[Dataset records Boundary: Start]
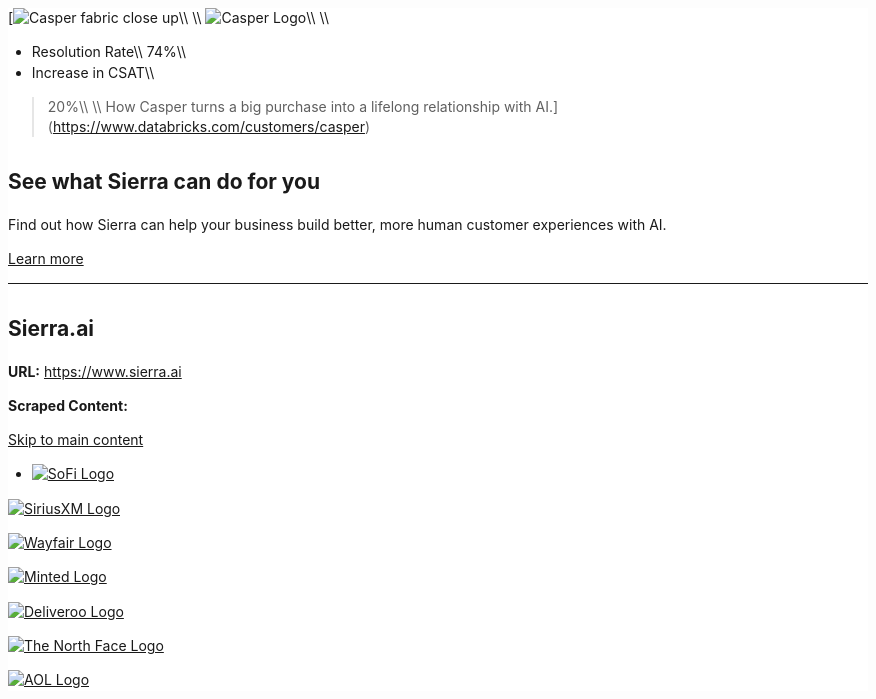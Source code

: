 [![Casper fabric close up](https://www.databricks.com/-/cdn/image?src=https%3A%2F%2Fcdn.sanity.io%2Fimages%2Fca4jck6w%2Fproduction%2F1ac4ce219f57cd7103873078120f5c01ba6bbb20-745x745.png%3Fauto%3Dformat&width=3840&quality=90)\\\\
\\\\
![Casper Logo](https://www.databricks.com/-/cdn/image?src=https%3A%2F%2Fcdn.sanity.io%2Fimages%2Fca4jck6w%2Fproduction%2Fea9a9b10433f9736610203321680447cc88cf530-212x110.svg%3Fauto%3Dformat&width=3840&quality=90)\\\\
\\\\
- Resolution Rate\\\\
74%\\\\
- Increase in CSAT\\\\
>20%\\\\
\\\\
How Casper turns a big purchase into a lifelong relationship with AI.](https://www.databricks.com/customers/casper)

## See what Sierra can do for you

Find out how Sierra can help your business build better, more human customer experiences with AI.

[Learn more](https://www.databricks.com/learn-more)

---

## Sierra.ai

**URL:** https://www.sierra.ai

**Scraped Content:**

[Skip to main content](https://sierra.ai/#main)

- [![SoFi Logo](https://sierra.ai/-/cdn/image?src=https%3A%2F%2Fcdn.sanity.io%2Fimages%2Fca4jck6w%2Fproduction%2F7cb80852c1623daa047343d1fb87e1f0a8fbf776-64x40.svg%3Fauto%3Dformat&width=3840&quality=90)](https://sierra.ai/customers)

[![SiriusXM Logo](https://sierra.ai/-/cdn/image?src=https%3A%2F%2Fcdn.sanity.io%2Fimages%2Fca4jck6w%2Fproduction%2F867856becae005fda9feec30c24d183cf52943c7-98x40.svg%3Fauto%3Dformat&width=3840&quality=90)](https://sierra.ai/customers/siriusxm)

[![Wayfair Logo](https://sierra.ai/-/cdn/image?src=https%3A%2F%2Fcdn.sanity.io%2Fimages%2Fca4jck6w%2Fproduction%2F222c7ceab6b965412d6698f8b60a60c54d61fbb4-92x40.svg%3Fauto%3Dformat&width=3840&quality=90)](https://sierra.ai/customers)

[![Minted Logo](https://sierra.ai/-/cdn/image?src=https%3A%2F%2Fcdn.sanity.io%2Fimages%2Fca4jck6w%2Fproduction%2F97496d1c4606ded0d6fb08ff98cbfbc5d7b09cbe-78x40.svg%3Fauto%3Dformat&width=3840&quality=90)](https://sierra.ai/customers/minted)

[![Deliveroo Logo](https://sierra.ai/-/cdn/image?src=https%3A%2F%2Fcdn.sanity.io%2Fimages%2Fca4jck6w%2Fproduction%2F2194ebc8206d75748dd494aa3c2692b744194dce-110x40.svg%3Fauto%3Dformat&width=3840&quality=90)](https://sierra.ai/customers)

[![The North Face Logo](https://sierra.ai/-/cdn/image?src=https%3A%2F%2Fcdn.sanity.io%2Fimages%2Fca4jck6w%2Fproduction%2F07df205857a05296c43ea8f5cd497b08c81eae1e-58x40.svg%3Fauto%3Dformat&width=3840&quality=90)](https://sierra.ai/customers)

[![AOL Logo](https://sierra.ai/-/cdn/image?src=https%3A%2F%2Fcdn.sanity.io%2Fimages%2Fca4jck6w%2Fproduction%2F56eb7851363bab43c58e9d96c6e5a81f3b212fe9-54x40.svg%3Fauto%3Dformat&width=3840&quality=90)](https://sierra.ai/customers/aol)
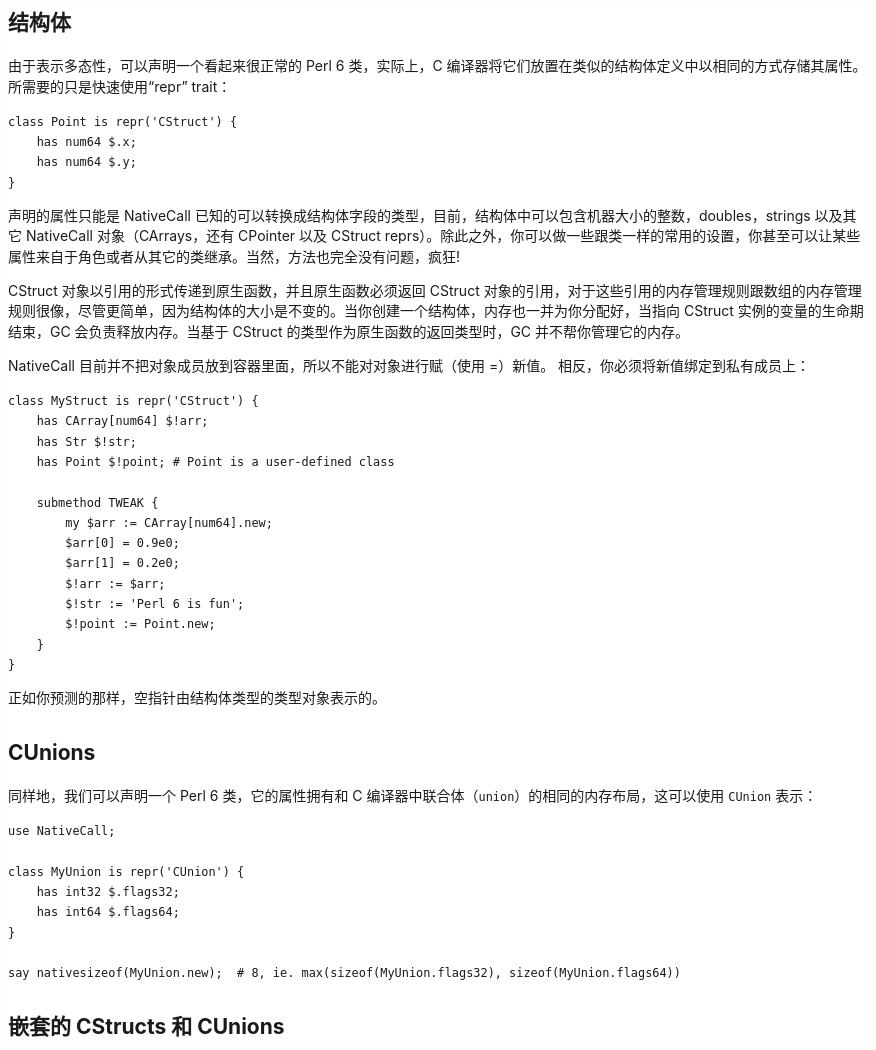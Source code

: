 ## 结构体
由于表示多态性，可以声明一个看起来很正常的 Perl 6 类，实际上，C 编译器将它们放置在类似的结构体定义中以相同的方式存储其属性。 所需要的只是快速使用“repr” trait：

```perl6
class Point is repr('CStruct') {
    has num64 $.x;
    has num64 $.y;
}
```

声明的属性只能是 NativeCall 已知的可以转换成结构体字段的类型，目前，结构体中可以包含机器大小的整数，doubles，strings 以及其它 NativeCall 对象（CArrays，还有 CPointer 以及 CStruct reprs）。除此之外，你可以做一些跟类一样的常用的设置，你甚至可以让某些属性来自于角色或者从其它的类继承。当然，方法也完全没有问题，疯狂!

CStruct 对象以引用的形式传递到原生函数，并且原生函数必须返回 CStruct 对象的引用，对于这些引用的内存管理规则跟数组的内存管理规则很像，尽管更简单，因为结构体的大小是不变的。当你创建一个结构体，内存也一并为你分配好，当指向 CStruct 实例的变量的生命期结束，GC 会负责释放内存。当基于 CStruct 的类型作为原生函数的返回类型时，GC 并不帮你管理它的内存。

NativeCall 目前并不把对象成员放到容器里面，所以不能对对象进行赋（使用 =）新值。 相反，你必须将新值绑定到私有成员上：

```perl6
class MyStruct is repr('CStruct') {
    has CArray[num64] $!arr;
    has Str $!str;
    has Point $!point; # Point is a user-defined class 
 
    submethod TWEAK {
        my $arr := CArray[num64].new;
        $arr[0] = 0.9e0;
        $arr[1] = 0.2e0;
        $!arr := $arr;
        $!str := 'Perl 6 is fun';
        $!point := Point.new;
    }
}
```

正如你预测的那样，空指针由结构体类型的类型对象表示的。

## CUnions

同样地，我们可以声明一个 Perl 6 类，它的属性拥有和 C 编译器中联合体（`union`）的相同的内存布局，这可以使用 `CUnion` 表示：

```perl6
use NativeCall;
 
class MyUnion is repr('CUnion') {
    has int32 $.flags32;
    has int64 $.flags64;
}
 
say nativesizeof(MyUnion.new);  # 8, ie. max(sizeof(MyUnion.flags32), sizeof(MyUnion.flags64)) 
```

## 嵌套的 CStructs 和 CUnions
[Dataset records Boundary: End]
--- Assigned task ---
Quote everything in the listing above exactly; pictures are the only thing to omit.

--- Solution to the problem ---
Source code

: [![Casper fabric close up](https://www.databricks.com/-/cdn/image?src=https%3A%2F%2Fcdn.sanity.io%2Fimages%2Fca4jck6w%2Fproduction%2F1ac4ce219f57cd7103873078120f5c01ba6bbb20-745x745.png%3Fauto%3Dformat&width=3840&quality=90)\\\\
\\\\
![Casper Logo](https://www.databricks.com/-/cdn/image?src=https%3A%2F%2Fcdn.sanity.io%2Fimages%2Fca4jck6w%2Fproduction%2Fea9a9b10433f9736610203321680447cc88cf530-212x110.svg%3Fauto%3Dformat&width=3840&quality=90)\\\\
\\\\
- Resolution Rate\\\\
74%\\\\
- Increase in CSAT\\\\
>20%\\\\
\\\\
How Casper turns a big purchase into a lifelong relationship with AI.](https://www.databricks.com/customers/casper)

## See what Sierra can do for you

Find out how Sierra can help your business build better, more human customer experiences with AI.

[Learn more](https://www.databricks.com/learn-more)

---

## Sierra.ai

**URL:** https://www.sierra.ai

**Scraped Content:**

[Skip to main content](https://sierra.ai/#main)

- [![SoFi Logo](https://sierra.ai/-/cdn/image?src=https%3A%2F%2Fcdn.sanity.io%2Fimages%2Fca4jck6w%2Fproduction%2F7cb80852c1623daa047343d1fb87e1f0a8fbf776-64x40.svg%3Fauto%3Dformat&width=3840&quality=90)](https://sierra.ai/customers)

[![SiriusXM Logo](https://sierra.ai/-/cdn/image?src=https%3A%2F%2Fcdn.sanity.io%2Fimages%2Fca4jck6w%2Fproduction%2F867856becae005fda9feec30c24d183cf52943c7-98x40.svg%3Fauto%3Dformat&width=3840&quality=90)](https://sierra.ai/customers/siriusxm)

[![Wayfair Logo](https://sierra.ai/-/cdn/image?src=https%3A%2F%2Fcdn.sanity.io%2Fimages%2Fca4jck6w%2Fproduction%2F222c7ceab6b965412d6698f8b60a60c54d61fbb4-92x40.svg%3Fauto%3Dformat&width=3840&quality=90)](https://sierra.ai/customers)

[![Minted Logo](https://sierra.ai/-/cdn/image?src=https%3A%2F%2Fcdn.sanity.io%2Fimages%2Fca4jck6w%2Fproduction%2F97496d1c4606ded0d6fb08ff98cbfbc5d7b09cbe-78x40.svg%3Fauto%3Dformat&width=3840&quality=90)](https://sierra.ai/customers/minted)

[![Deliveroo Logo](https://sierra.ai/-/cdn/image?src=https%3A%2F%2Fcdn.sanity.io%2Fimages%2Fca4jck6w%2Fproduction%2F2194ebc8206d75748dd494aa3c2692b744194dce-110x40.svg%3Fauto%3Dformat&width=3840&quality=90)](https://sierra.ai/customers)

[![The North Face Logo](https://sierra.ai/-/cdn/image?src=https%3A%2F%2Fcdn.sanity.io%2Fimages%2Fca4jck6w%2Fproduction%2F07df205857a05296c43ea8f5cd497b08c81eae1e-58x40.svg%3Fauto%3Dformat&width=3840&quality=90)](https://sierra.ai/customers)

[![AOL Logo](https://sierra.ai/-/cdn/image?src=https%3A%2F%2Fcdn.sanity.io%2Fimages%2Fca4jck6w%2Fproduction%2F56eb7851363bab43c58e9d96c6e5a81f3b212fe9-54x40.svg%3Fauto%3Dformat&width=3840&quality=90)](https://sierra.ai/customers/aol)
Source code

: ## 结构体
由于表示多态性，可以声明一个看起来很正常的 Perl 6 类，实际上，C 编译器将它们放置在类似的结构体定义中以相同的方式存储其属性。 所需要的只是快速使用“repr” trait：

```perl6
class Point is repr('CStruct') {
    has num64 $.x;
    has num64 $.y;
}
```

声明的属性只能是 NativeCall 已知的可以转换成结构体字段的类型，目前，结构体中可以包含机器大小的整数，doubles，strings 以及其它 NativeCall 对象（CArrays，还有 CPointer 以及 CStruct reprs）。除此之外，你可以做一些跟类一样的常用的设置，你甚至可以让某些属性来自于角色或者从其它的类继承。当然，方法也完全没有问题，疯狂!

CStruct 对象以引用的形式传递到原生函数，并且原生函数必须返回 CStruct 对象的引用，对于这些引用的内存管理规则跟数组的内存管理规则很像，尽管更简单，因为结构体的大小是不变的。当你创建一个结构体，内存也一并为你分配好，当指向 CStruct 实例的变量的生命期结束，GC 会负责释放内存。当基于 CStruct 的类型作为原生函数的返回类型时，GC 并不帮你管理它的内存。

NativeCall 目前并不把对象成员放到容器里面，所以不能对对象进行赋（使用 =）新值。 相反，你必须将新值绑定到私有成员上：

```perl6
class MyStruct is repr('CStruct') {
    has CArray[num64] $!arr;
    has Str $!str;
    has Point $!point; # Point is a user-defined class 
 
    submethod TWEAK {
        my $arr := CArray[num64].new;
        $arr[0] = 0.9e0;
        $arr[1] = 0.2e0;
        $!arr := $arr;
        $!str := 'Perl 6 is fun';
        $!point := Point.new;
    }
}
```

正如你预测的那样，空指针由结构体类型的类型对象表示的。

## CUnions

同样地，我们可以声明一个 Perl 6 类，它的属性拥有和 C 编译器中联合体（`union`）的相同的内存布局，这可以使用 `CUnion` 表示：

```perl6
use NativeCall;
 
class MyUnion is repr('CUnion') {
    has int32 $.flags32;
    has int64 $.flags64;
}
 
say nativesizeof(MyUnion.new);  # 8, ie. max(sizeof(MyUnion.flags32), sizeof(MyUnion.flags64)) 
```

## 嵌套的 CStructs 和 CUnions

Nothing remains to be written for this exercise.